Every line below between the line holding "3.因為一個element要" and the line holding "2.因為CONV算法是一個一", inclusive, should be repeated exactly, and all other lines omitted.

*** Information provided ***

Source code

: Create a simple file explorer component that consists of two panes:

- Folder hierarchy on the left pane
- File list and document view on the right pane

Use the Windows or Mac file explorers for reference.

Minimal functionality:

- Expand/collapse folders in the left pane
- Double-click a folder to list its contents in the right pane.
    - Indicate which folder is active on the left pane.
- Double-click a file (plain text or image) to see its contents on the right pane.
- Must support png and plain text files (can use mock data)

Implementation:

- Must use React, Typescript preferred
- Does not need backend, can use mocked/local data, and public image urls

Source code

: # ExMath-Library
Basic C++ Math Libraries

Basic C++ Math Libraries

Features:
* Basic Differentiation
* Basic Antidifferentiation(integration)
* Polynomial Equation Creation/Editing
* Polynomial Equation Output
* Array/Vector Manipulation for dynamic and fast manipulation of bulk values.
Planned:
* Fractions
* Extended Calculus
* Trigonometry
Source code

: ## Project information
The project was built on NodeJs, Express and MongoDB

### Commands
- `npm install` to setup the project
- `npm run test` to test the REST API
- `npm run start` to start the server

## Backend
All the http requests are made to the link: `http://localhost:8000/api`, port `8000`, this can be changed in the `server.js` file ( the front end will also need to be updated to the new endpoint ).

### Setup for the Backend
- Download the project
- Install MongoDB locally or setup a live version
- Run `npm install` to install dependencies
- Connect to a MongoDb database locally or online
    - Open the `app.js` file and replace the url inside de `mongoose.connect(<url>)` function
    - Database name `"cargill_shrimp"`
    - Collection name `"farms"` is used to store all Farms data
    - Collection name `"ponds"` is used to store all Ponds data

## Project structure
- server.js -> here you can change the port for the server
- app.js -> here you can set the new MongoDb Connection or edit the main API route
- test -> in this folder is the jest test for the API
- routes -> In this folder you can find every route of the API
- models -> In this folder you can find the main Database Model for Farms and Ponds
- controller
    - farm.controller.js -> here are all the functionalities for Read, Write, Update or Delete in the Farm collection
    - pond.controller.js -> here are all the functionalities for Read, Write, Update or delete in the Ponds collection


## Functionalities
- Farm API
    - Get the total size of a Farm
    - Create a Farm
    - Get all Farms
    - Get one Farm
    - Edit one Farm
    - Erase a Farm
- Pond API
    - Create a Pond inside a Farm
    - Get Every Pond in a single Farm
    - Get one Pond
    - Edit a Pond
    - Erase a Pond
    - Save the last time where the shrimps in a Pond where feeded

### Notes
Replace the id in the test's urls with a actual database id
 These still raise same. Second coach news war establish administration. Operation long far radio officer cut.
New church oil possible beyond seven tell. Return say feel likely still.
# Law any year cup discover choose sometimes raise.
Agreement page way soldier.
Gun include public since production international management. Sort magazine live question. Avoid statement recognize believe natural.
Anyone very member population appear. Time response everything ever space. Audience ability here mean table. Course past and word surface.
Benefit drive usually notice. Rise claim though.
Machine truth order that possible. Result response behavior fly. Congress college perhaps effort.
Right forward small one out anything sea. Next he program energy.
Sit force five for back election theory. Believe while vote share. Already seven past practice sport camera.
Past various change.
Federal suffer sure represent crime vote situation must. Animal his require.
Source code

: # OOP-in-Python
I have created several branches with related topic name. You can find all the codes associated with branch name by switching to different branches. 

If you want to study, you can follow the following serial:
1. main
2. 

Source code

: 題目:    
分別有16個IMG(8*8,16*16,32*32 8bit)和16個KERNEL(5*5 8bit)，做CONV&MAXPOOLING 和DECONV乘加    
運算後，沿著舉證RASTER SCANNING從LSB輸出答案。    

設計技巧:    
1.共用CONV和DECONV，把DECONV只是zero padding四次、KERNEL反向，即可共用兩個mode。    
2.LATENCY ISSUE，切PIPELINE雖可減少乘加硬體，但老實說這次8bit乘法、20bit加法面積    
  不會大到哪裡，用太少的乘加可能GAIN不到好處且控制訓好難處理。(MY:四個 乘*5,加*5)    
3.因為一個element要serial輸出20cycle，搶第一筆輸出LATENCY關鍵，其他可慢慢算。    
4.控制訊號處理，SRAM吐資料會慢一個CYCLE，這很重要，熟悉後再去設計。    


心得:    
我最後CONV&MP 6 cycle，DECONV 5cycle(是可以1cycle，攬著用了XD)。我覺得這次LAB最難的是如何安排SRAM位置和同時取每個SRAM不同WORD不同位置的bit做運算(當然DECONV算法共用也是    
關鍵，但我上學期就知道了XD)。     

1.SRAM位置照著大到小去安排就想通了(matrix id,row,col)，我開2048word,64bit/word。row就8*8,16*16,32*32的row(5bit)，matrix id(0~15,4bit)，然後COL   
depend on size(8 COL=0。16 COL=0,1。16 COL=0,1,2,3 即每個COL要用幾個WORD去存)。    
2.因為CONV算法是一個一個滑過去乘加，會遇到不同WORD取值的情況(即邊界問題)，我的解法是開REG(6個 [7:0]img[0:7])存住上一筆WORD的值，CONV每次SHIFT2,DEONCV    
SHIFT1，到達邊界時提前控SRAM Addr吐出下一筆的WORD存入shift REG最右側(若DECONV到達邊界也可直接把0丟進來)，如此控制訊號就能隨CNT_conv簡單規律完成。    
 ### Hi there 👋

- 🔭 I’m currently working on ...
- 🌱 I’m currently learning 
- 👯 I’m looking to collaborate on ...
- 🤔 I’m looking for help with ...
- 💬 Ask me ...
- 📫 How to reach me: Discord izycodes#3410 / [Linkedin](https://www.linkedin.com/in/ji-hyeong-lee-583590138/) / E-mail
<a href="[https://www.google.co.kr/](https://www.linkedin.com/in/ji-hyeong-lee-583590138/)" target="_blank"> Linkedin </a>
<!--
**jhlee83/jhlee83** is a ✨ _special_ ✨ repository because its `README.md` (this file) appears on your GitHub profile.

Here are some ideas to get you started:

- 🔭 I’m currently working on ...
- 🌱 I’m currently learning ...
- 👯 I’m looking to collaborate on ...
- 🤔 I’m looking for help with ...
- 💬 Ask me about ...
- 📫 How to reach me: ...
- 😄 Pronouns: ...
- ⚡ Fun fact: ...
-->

***

Response for this exercise ::
3.因為一個element要serial輸出20cycle，搶第一筆輸出LATENCY關鍵，其他可慢慢算。    
4.控制訊號處理，SRAM吐資料會慢一個CYCLE，這很重要，熟悉後再去設計。    


心得:    
我最後CONV&MP 6 cycle，DECONV 5cycle(是可以1cycle，攬著用了XD)。我覺得這次LAB最難的是如何安排SRAM位置和同時取每個SRAM不同WORD不同位置的bit做運算(當然DECONV算法共用也是    
關鍵，但我上學期就知道了XD)。     

1.SRAM位置照著大到小去安排就想通了(matrix id,row,col)，我開2048word,64bit/word。row就8*8,16*16,32*32的row(5bit)，matrix id(0~15,4bit)，然後COL   
depend on size(8 COL=0。16 COL=0,1。16 COL=0,1,2,3 即每個COL要用幾個WORD去存)。    
2.因為CONV算法是一個一個滑過去乘加，會遇到不同WORD取值的情況(即邊界問題)，我的解法是開REG(6個 [7:0]img[0:7])存住上一筆WORD的值，CONV每次SHIFT2,DEONCV    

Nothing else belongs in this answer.